駒場での授業を終えて渋谷から乗った山手線が、最寄り駅より二駅または(数え方によっては)一駅手前で立ち往生したので、そこから歩いて帰ることにした。そこは学生時代に利用していた駅だ。土地勘はある。
ある交差点で、工事のために進入禁止にしているコーン(と整備員)の後ろの横断歩道で、渡らずに佇んでいる女性がいた。最初、なぜだろうと不思議でならなかった。気づいたら話は簡単、信号が赤だったのだ。進入をとめている場所なのに! 車なんて来ないのに!
車が来ないのに、赤信号だからといって横断歩道を渡らない日本人はサッカーに勝てない。
フィリップ・トルシエはかつて、そう言ったと記憶する。けだし名言だ。ぼくもその時、つぶやいていたのだった。車が来ないのに、赤信号だからといって横断歩道を渡らない日本人はサッカーに勝てない。
トルシエの言ったような(というか、その裏の)振る舞いは、今なら、「マリーシア」(つまり、「あくどさ」ということだ)というポルトガル語で知られているものだろう。ルールは、場合によって少し逸脱するべきだ。それに縛られるのは愚か者だ、ということ。
これをサッカーのことに限定するなら「マリーシア」だろうが、これを敷衍するとジェイチーニョと言うらしい。jeitinho。つまり「ちょっとした振る舞い」という程度の意味か? まったく、赤信号の呪縛に縛られて動けない日本人にはジェイチーニョのなんたるかを教えて差し上げたいぜ。
……なんて考えるのは、その立ち往生した山手線の中で読んでいたのが、武田千香『ブラジル人の処世術――ジェイチーニョの秘密』(平凡社新書)だからだ。武田さんのまとめによれば「ジェイチーニョ」とは、「なにかやろうとして、それを阻むような問題や困難が起こったり、それを禁止する法律や制度にぶちあたったりした場合に、多少ルールや法律に抵触しようとも、なにか要領よく特別な方法を編みだして、不可能を可能にしてしまう変則的解決策のこと」(16ページ)なのだそうだ。
素晴らしい。そんな社会こそ、理想だ。(あ、そうでもないか。ぼくはわりと自分の前に割り込みされたりしたら、腹立てるしな)

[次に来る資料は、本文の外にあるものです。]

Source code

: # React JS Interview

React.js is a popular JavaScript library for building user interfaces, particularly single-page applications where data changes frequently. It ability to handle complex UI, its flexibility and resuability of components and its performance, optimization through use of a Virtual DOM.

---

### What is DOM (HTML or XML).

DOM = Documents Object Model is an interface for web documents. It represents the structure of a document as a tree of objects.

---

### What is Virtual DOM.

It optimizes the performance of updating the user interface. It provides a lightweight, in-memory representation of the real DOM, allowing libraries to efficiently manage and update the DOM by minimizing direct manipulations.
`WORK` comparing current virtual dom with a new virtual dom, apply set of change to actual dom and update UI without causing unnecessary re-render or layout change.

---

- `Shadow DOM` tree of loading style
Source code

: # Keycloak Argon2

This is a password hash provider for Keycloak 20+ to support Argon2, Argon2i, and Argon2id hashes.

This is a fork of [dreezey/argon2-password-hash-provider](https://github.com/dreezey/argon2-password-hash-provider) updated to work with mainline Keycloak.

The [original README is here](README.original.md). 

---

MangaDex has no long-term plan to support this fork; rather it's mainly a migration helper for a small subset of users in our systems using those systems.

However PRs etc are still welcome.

ホベルト・ダマッタ(ロベルトだね、つまり)らを引きながら、階級社会を背景とする「誰と話しているかわかっているのか」との対比でジェイチーニョの民主的なることを説いたりされた日にゃ、素晴らしい、と叫んでしまいそうだな。ぼくはあくまでも、どんな理由があっても、誰かに列に割り込まれたら腹を立てるだろうけれども。
後半には文学作品(ジョルジ・アマードやマシャード)におけるジェイチーニョの分析なども含んでいるので、前作『千鳥足の弁証法』の一部から産み出された、いわばスピンオフなんだろうなと思う(前作ではマシャードの「マランドロ」が考察されていた。ここでは比較の対象にあげられる)。武田さん、このところ、多産だな。やるな。